◆ Exercise details
Work out how many lines in the data that follows contain "también". Write nothing but the number.

Pictures paired with source code

------------------------------------------------------------

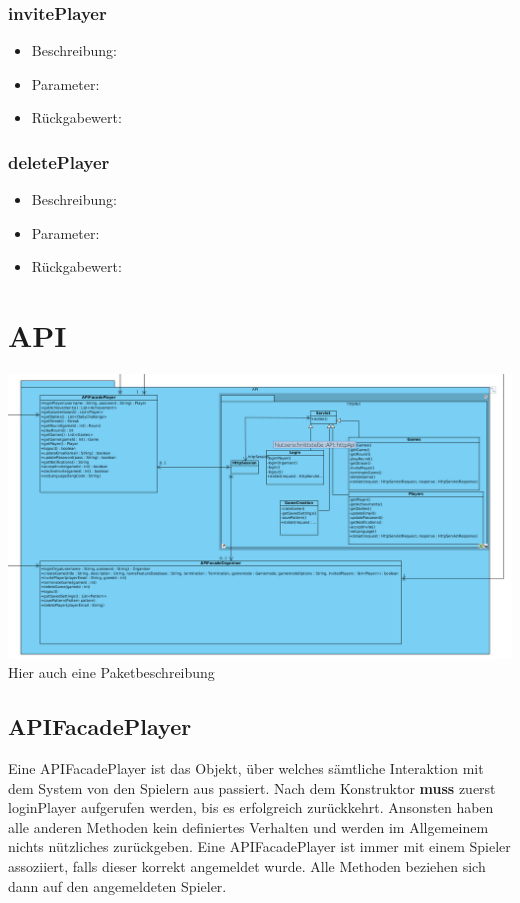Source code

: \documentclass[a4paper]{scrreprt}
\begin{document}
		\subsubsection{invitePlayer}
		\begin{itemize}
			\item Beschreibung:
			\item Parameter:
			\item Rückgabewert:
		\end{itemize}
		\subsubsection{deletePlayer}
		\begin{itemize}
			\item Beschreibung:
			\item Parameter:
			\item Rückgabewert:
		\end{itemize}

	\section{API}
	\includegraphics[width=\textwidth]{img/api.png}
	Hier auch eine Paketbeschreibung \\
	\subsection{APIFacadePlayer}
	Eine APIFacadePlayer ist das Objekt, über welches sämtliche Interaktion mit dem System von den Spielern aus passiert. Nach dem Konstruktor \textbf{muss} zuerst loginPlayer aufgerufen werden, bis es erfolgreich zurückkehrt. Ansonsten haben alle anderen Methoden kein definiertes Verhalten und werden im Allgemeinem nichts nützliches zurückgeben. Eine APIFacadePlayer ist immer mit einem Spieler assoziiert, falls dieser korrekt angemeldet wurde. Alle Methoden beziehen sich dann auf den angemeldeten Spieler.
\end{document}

------------------------------------------------------------

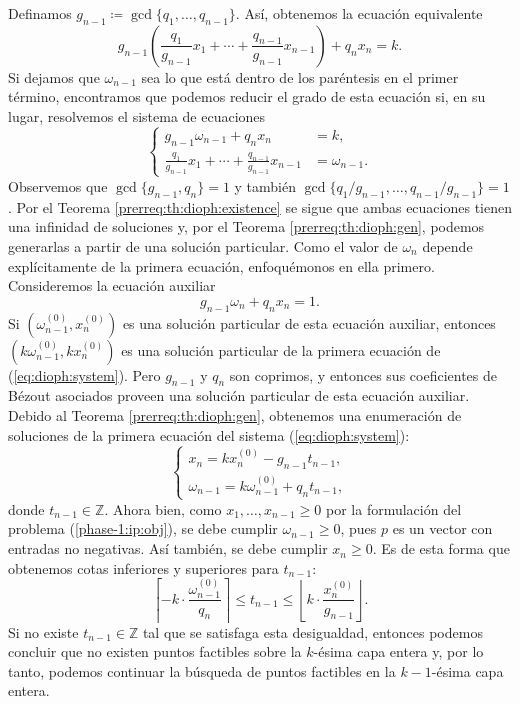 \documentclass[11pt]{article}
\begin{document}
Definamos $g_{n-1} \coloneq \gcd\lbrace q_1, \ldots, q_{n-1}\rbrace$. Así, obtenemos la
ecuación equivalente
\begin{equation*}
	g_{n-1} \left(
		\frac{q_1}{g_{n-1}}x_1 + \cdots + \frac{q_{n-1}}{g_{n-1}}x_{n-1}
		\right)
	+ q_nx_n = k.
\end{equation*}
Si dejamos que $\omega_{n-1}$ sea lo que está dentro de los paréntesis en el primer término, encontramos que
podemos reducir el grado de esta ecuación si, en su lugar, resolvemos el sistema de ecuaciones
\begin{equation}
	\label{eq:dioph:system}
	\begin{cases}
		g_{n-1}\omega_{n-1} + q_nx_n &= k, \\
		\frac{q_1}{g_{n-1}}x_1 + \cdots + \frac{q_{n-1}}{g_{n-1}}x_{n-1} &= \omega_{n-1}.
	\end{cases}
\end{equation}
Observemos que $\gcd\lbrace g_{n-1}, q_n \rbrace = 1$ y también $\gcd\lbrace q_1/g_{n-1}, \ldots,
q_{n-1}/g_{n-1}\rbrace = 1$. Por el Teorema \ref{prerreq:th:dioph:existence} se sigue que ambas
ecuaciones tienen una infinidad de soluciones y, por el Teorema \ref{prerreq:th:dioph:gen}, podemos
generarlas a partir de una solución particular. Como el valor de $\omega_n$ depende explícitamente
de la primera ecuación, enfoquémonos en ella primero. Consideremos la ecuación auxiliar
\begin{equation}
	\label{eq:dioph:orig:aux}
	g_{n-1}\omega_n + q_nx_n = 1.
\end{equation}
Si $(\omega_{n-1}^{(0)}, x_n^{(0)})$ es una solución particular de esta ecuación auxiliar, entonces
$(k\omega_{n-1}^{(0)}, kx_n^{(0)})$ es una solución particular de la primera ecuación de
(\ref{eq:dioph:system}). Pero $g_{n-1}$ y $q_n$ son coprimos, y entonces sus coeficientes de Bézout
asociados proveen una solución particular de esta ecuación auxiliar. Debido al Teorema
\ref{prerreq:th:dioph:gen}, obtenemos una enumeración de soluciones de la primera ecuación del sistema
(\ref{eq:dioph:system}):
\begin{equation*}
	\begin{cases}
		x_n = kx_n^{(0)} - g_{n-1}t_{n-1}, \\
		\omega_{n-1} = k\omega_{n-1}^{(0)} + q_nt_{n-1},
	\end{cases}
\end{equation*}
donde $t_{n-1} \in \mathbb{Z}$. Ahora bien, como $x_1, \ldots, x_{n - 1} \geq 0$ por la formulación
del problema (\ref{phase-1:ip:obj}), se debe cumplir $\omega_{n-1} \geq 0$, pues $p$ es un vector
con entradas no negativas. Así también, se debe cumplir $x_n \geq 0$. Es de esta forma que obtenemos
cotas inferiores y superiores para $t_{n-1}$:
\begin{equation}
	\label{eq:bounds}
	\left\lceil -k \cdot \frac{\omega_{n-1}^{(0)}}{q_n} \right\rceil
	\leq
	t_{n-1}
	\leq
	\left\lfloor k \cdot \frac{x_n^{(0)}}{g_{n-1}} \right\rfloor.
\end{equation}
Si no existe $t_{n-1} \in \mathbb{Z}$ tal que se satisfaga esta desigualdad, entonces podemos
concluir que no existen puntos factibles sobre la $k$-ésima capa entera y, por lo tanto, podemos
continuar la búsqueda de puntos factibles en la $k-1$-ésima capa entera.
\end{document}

------------------------------------------------------------

◆ Finished task
2